Your goal:
Each line of the listing that contains the word "https" is to be copied.

Data excerpts:
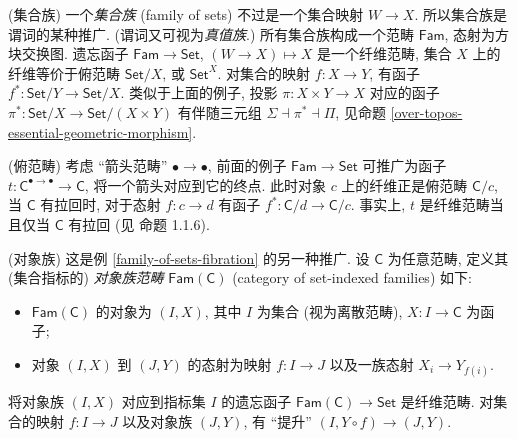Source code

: \begin{example}
	[label={family-of-sets-fibration}]
	{(集合族)}
	一个\emph{集合族} (family of sets) 不过是一个集合映射 $W\to X$. 所以集合族是谓词的某种推广. (谓词又可视为\emph{真值族}.) 所有集合族构成一个范畴 $\mathsf {Fam}$, 态射为方块交换图. 遗忘函子 $\mathsf {Fam}\to\mathsf {Set}$, $(W\to X)\mapsto X$ 是一个纤维范畴, 集合 $X$ 上的纤维等价于俯范畴 $\mathsf {Set}/X$, 或 $\mathsf {Set}^X$. 对集合的映射 $f\colon X\to Y$, 有函子 $f^*\colon \mathsf {Set}/Y\to \mathsf {Set}/X$. 类似于上面的例子, 投影 $\pi\colon X\times Y\to X$ 对应的函子 $\pi^*\colon\mathsf {Set}/X\to \mathsf {Set}/{(X\times Y)}$ 有伴随三元组 $\Sigma\dashv\pi^*\dashv \Pi$, 见命题 \ref{over-topos-essential-geometric-morphism}. 
\end{example}

\begin{example}
	[label={over-category-fibration}]
	{(俯范畴)}
	考虑 ``箭头范畴'' $\bullet\longrightarrow\bullet$,
	前面的例子 $\mathsf {Fam}\to\mathsf {Set}$ 可推广为函子 $t\colon \mathsf C^{\bullet\longrightarrow\bullet}\to\mathsf C$, 将一个箭头对应到它的终点. 此时对象 $c$ 上的纤维正是俯范畴 $\mathsf C/c$, 当 $\mathsf C$ 有拉回时, 对于态射 $f\colon c\to d$ 有函子 $f^*\colon \mathsf C/d \to \mathsf C/c$. 事实上, $t$ 是纤维范畴当且仅当 $\mathsf C$ 有拉回 (见 \cite{CLTT} 命题 1.1.6).
\end{example}

\begin{example}
	{(对象族)}
	这是例 \ref{family-of-sets-fibration} 的另一种推广.
	设 $\mathsf C$ 为任意范畴, 定义其 (集合指标的) \emph{对象族范畴} $\mathsf {Fam}(\mathsf C)$ (category of set-indexed families) 如下:
	\begin{itemize}
		\item $\mathsf {Fam}(\mathsf C)$ 的对象为 $(I,X)$, 其中 $I$ 为集合 (视为离散范畴), $X\colon I\to \mathsf C$ 为函子;
		\item 对象 $(I,X)$ 到 $(J,Y)$ 的态射为映射 $f\colon I\to J$ 以及一族态射 $X_i \to Y_{f(i)}$.
	\end{itemize}
	将对象族 $(I,X)$ 对应到指标集 $I$ 的遗忘函子 $\mathsf {Fam}(\mathsf C)\to\mathsf {Set}$ 是纤维范畴.
	对集合的映射 $f\colon I\to J$ 以及对象族 $(J,Y)$,
	有 ``提升'' $(I,Y\circ f) \to (J,Y)$.
\end{example}

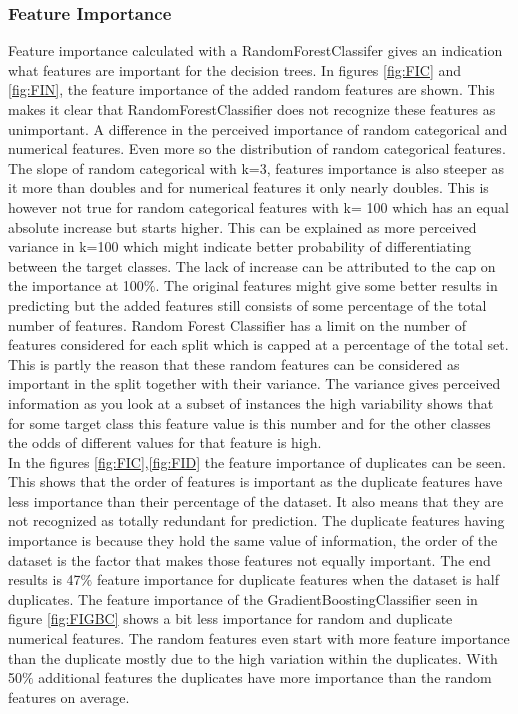\documentclass[a4paper,10pt]{article}
\begin{document}
\subsubsection{Feature Importance}\label{chapter312}
Feature importance calculated with a RandomForestClassifer gives an indication what features are important for the decision trees. In figures \ref{fig:FIC} and \ref{fig:FIN}, the feature importance of the added random features are shown. This makes it clear that RandomForestClassifier does not recognize these features as unimportant. A difference in the perceived importance of random categorical and numerical features. Even more so the distribution of random categorical features. The slope of random categorical with k=3, features importance is also steeper as it more than doubles and for numerical features it only nearly doubles. This is however not true for random categorical features with k= 100 which has an equal absolute increase but starts higher. This can be explained as more perceived variance in k=100 which might indicate better probability of differentiating between the target classes. The lack of increase can be attributed to the cap on the importance at 100$\%$. The original features might give some better results in predicting but the added features still consists of some percentage of the total number of features. Random Forest Classifier has a limit on the number of features considered for each split which is capped at a percentage of the total set. This is partly the reason that these random features can be considered as important in the split together with their variance. The variance gives perceived information as you look at a subset of instances the high variability shows that for some target class this feature value is this number and for the other classes the odds of different values for that feature is high. 
\\

In the figures \ref{fig:FIC},\ref{fig:FID} the feature importance of duplicates can be seen. This shows that the order of features is important as the duplicate features have less importance than their percentage of the dataset. It also means that they are not recognized as totally redundant for prediction. The duplicate features having importance is because they hold the same value of information, the order of the dataset is the factor that makes those features not equally important. The end results is 47$\%$ feature importance for duplicate features when the dataset is half duplicates. The feature importance of the GradientBoostingClassifier seen in figure \ref{fig:FIGBC} shows a bit less importance for random and duplicate numerical features. The random features even start with more feature importance than the duplicate mostly due to the high variation within the duplicates. With 50$\%$ additional features the duplicates have more importance than the random features on average. 
\end{document}
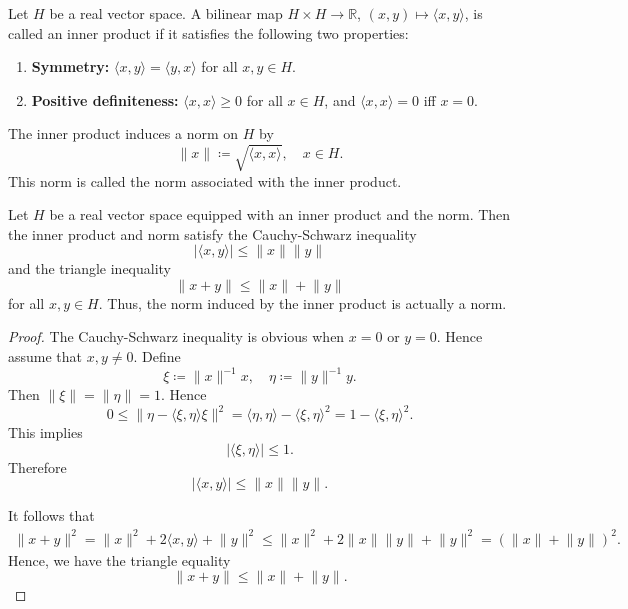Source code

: \begin{definition} 
    Let \(H\) be a real vector space. A bilinear map \(H \times H \to \mathbb{R}\), \((x, y) \mapsto \langle x, y \rangle \), is called an inner product if it satisfies the following two properties: 
    \begin{enumerate}
        \item \textbf{Symmetry:} \(\langle x, y \rangle = \langle y, x \rangle  \) for all \(x, y \in H\). 
        \item \textbf{Positive definiteness:} \(\langle x, x \rangle \ge 0 \) for all \(x \in H\), and \(\langle x, x \rangle = 0 \) iff \(x = 0\).        
    \end{enumerate}   
\end{definition}

\begin{remark}
    The inner product induces a norm on \(H\) by 
    \[
        \lVert x \rVert \coloneqq \sqrt{\langle x, x \rangle }, \quad x \in H.  
    \] 
    This norm is called the norm associated with the inner product.
\end{remark}

\begin{lemma}
    Let \(H\) be a real vector space equipped with an inner product and the norm. Then the inner product and norm satisfy the Cauchy-Schwarz inequality 
    \[
        \vert \langle x, y \rangle  \vert \le \lVert x \rVert \lVert y \rVert   
    \] 
    and the triangle inequality 
    \[
        \lVert x + y \rVert \le \lVert x \rVert + \lVert y \rVert   
    \]
    for all \(x, y \in H\). Thus, the norm induced by the inner product is actually a norm. 
\end{lemma}

\begin{proof}
    The Cauchy-Schwarz inequality is obvious when \(x = 0\) or \(y = 0\). Hence assume that \(x, y \neq 0\). Define
    \[
        \xi \coloneqq \lVert x \rVert^{-1} x, \quad \eta \coloneqq  \lVert y \rVert^{-1} y.   
    \]   
    Then \(\lVert \xi \rVert = \lVert \eta  \rVert = 1  \). Hence 
    \[
        0 \le \lVert \eta - \langle \xi , \eta  \rangle \xi   \rVert^2 = \langle \eta , \eta  \rangle - \langle \xi, \eta \rangle^2 = 1 - \langle \xi , \eta  \rangle^2.  
    \] 
    This implies 
    \[
        \vert \langle \xi , \eta  \rangle \vert  \le 1. 
    \]
    Therefore 
    \[
        \vert \langle x, y \rangle  \vert \le \lVert x \rVert \lVert y \rVert.   
    \]

    It follows that 
    \begin{align*}
        \lVert x + y \rVert^2 = \lVert x \rVert^2 + 2 \langle x, y \rangle + \lVert y \rVert^2 \le \lVert x \rVert^2 + 2 \lVert x \rVert \lVert y \rVert + \lVert y \rVert^2 = \left( \lVert x \rVert + \lVert y \rVert   \right)^2.         
    \end{align*}
    Hence, we have the triangle equality 
    \[
        \lVert x + y \rVert \le \lVert x \rVert + \lVert y \rVert.   
    \]
\end{proof}

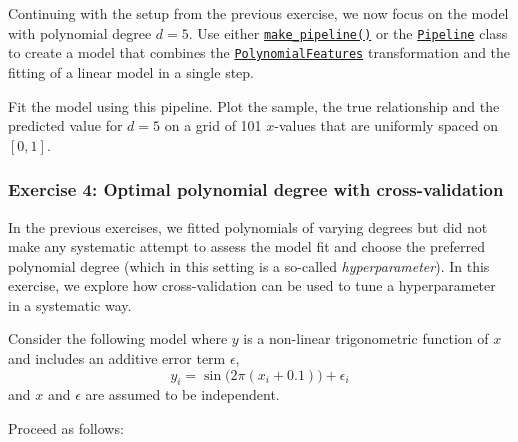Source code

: \documentclass{scrartcl}
\begin{document}
Continuing with the setup from the previous exercise, we now focus on
the model with polynomial degree \(d=5\). Use either
\href{https://scikit-learn.org/stable/modules/generated/sklearn.pipeline.make_pipeline.html}{\texttt{make\_pipeline()}}
or the
\href{https://scikit-learn.org/stable/modules/generated/sklearn.pipeline.Pipeline.html}{\texttt{Pipeline}}
class to create a model that combines the
\href{https://scikit-learn.org/stable/modules/generated/sklearn.preprocessing.PolynomialFeatures.html}{\texttt{PolynomialFeatures}}
transformation and the fitting of a linear model in a single step.

Fit the model using this pipeline. Plot the sample, the true
relationship and the predicted value for \(d=5\) on a grid of 101
\(x\)-values that are uniformly spaced on \([0, 1]\).

    \hypertarget{exercise-4-optimal-polynomial-degree-with-cross-validation}{%
\subsubsection{Exercise 4: Optimal polynomial degree with
cross-validation}\label{exercise-4-optimal-polynomial-degree-with-cross-validation}}

In the previous exercises, we fitted polynomials of varying degrees but
did not make any systematic attempt to assess the model fit and choose
the preferred polynomial degree (which in this setting is a so-called
\emph{hyperparameter}). In this exercise, we explore how
cross-validation can be used to tune a hyperparameter in a systematic
way.

Consider the following model where \(y\) is a non-linear trigonometric
function of \(x\) and includes an additive error term \(\epsilon\), \[
y_i = \sin\bigl(2 \pi (x_i + 0.1) \bigr) + \epsilon_i
\] and \(x\) and \(\epsilon\) are assumed to be independent.

Proceed as follows:
\end{document}
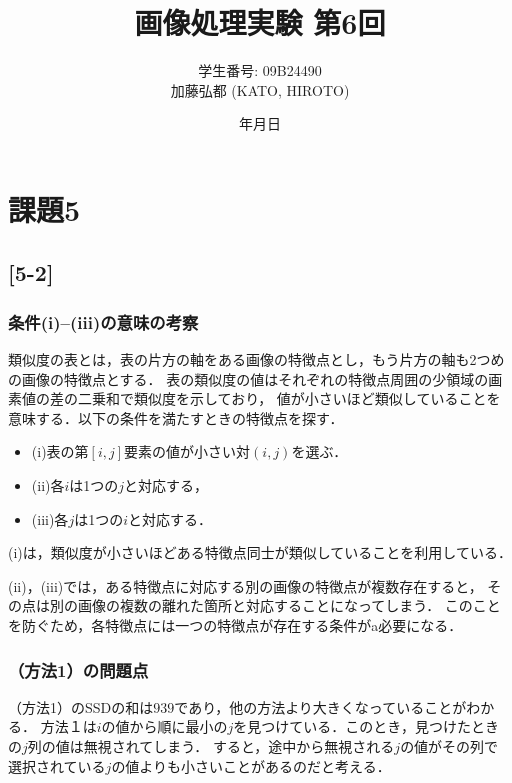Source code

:\documentclass[autodetect-engine,dvi=dvipdfmx,ja=standard,
               a4j,11pt]{bxjsarticle}
\title{画像処理実験 第6回}
\author{学生番号: 09B24490\\
        加藤弘都 (KATO, HIROTO)}
\date{\number\year 年\number\month 月\number\day 日}
\begin{document}
\maketitle

\section{課題5} \label{sec:abstract}

\subsection{[5-2]} 

\subsubsection{条件(i)–(iii)の意味の考察}

類似度の表とは，表の片方の軸をある画像の特徴点とし，もう片方の軸も2つめの画像の特徴点とする．
表の類似度の値はそれぞれの特徴点周囲の少領域の画素値の差の二乗和で類似度を示しており，
値が小さいほど類似していることを意味する．以下の条件を満たすときの特徴点を探す．

\begin{itemize}
    \item (i)表の第$[i,j]$要素の値が小さい対$(i,j)$を選ぶ．
    \item (ii)各$i$は1つの$j$と対応する，
    \item (iii)各$j$は1つの$i$と対応する．
\end{itemize}

(i)は，類似度が小さいほどある特徴点同士が類似していることを利用している．

(ii)，(iii)では，ある特徴点に対応する別の画像の特徴点が複数存在すると，
その点は別の画像の複数の離れた箇所と対応することになってしまう．
このことを防ぐため，各特徴点には一つの特徴点が存在する条件がa必要になる．


\subsubsection{（方法1）の問題点}

（方法1）のSSDの和は$939$であり，他の方法より大きくなっていることがわかる．
方法１は$i$の値から順に最小の$j$を見つけている．このとき，見つけたときの$j$列の値は無視されてしまう．
すると，途中から無視される$j$の値がその列で選択されている$j$の値よりも小さいことがあるのだと考える．
\end{document}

The completed task:
\href{https://scikit-learn.org/stable/modules/generated/sklearn.pipeline.make_pipeline.html}{\texttt{make\_pipeline()}}
\href{https://scikit-learn.org/stable/modules/generated/sklearn.pipeline.Pipeline.html}{\texttt{Pipeline}}
\href{https://scikit-learn.org/stable/modules/generated/sklearn.preprocessing.PolynomialFeatures.html}{\texttt{PolynomialFeatures}}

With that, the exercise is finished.